Task details:
Could you restate, word for word, the line that has "2. 对扫描完成数据以表格形式导出，方便结果总结" and all lines following it through the end of the entries below?

[Start of Attachment]

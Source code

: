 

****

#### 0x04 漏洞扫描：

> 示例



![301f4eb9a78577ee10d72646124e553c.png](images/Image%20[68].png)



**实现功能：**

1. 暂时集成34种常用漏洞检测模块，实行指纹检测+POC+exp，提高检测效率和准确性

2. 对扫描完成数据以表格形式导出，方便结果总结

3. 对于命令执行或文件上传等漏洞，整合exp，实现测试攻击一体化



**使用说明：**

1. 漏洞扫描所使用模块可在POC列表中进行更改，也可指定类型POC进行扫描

[End of Attachment]

Reply:
2. 对扫描完成数据以表格形式导出，方便结果总结

3. 对于命令执行或文件上传等漏洞，整合exp，实现测试攻击一体化



**使用说明：**

1. 漏洞扫描所使用模块可在POC列表中进行更改，也可指定类型POC进行扫描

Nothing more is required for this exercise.